What you are asked to do:
In the data below, count every line that holds the string "medio" and reply with the number alone.

Dataset entries:
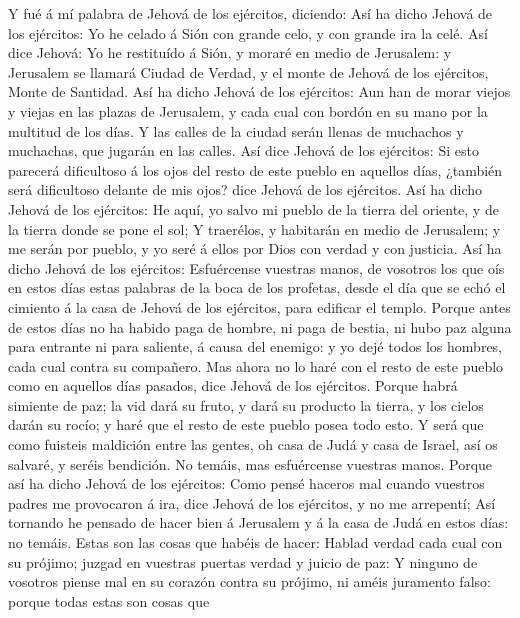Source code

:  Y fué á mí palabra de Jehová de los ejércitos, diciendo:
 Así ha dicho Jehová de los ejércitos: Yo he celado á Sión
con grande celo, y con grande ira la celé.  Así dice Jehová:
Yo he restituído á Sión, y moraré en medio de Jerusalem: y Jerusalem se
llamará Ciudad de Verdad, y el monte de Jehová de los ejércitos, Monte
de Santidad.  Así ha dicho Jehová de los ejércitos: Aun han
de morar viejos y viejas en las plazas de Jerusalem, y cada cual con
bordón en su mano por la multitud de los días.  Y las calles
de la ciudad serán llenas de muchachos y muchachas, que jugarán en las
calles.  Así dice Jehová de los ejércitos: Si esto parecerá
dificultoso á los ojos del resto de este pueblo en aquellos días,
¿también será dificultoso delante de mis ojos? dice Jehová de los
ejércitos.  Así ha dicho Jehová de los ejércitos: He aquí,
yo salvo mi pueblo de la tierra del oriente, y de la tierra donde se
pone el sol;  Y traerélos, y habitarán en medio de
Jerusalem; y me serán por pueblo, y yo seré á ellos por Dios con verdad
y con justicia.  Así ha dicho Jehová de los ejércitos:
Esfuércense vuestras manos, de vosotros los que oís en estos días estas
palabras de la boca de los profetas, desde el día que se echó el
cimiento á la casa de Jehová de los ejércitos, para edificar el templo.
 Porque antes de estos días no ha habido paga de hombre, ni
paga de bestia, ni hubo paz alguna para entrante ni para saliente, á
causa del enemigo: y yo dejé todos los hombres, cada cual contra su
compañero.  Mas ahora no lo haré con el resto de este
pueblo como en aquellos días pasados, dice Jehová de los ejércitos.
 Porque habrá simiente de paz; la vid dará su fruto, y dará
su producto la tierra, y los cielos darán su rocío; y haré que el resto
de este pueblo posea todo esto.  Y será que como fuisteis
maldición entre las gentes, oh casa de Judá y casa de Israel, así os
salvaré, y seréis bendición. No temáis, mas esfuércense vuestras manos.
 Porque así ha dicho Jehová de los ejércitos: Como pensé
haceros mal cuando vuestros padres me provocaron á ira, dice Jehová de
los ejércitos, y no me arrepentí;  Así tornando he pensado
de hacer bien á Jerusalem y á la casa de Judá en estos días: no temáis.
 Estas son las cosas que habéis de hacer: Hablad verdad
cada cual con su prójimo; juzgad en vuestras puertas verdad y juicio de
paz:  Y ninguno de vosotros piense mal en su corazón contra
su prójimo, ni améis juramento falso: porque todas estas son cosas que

Exercise solution:
2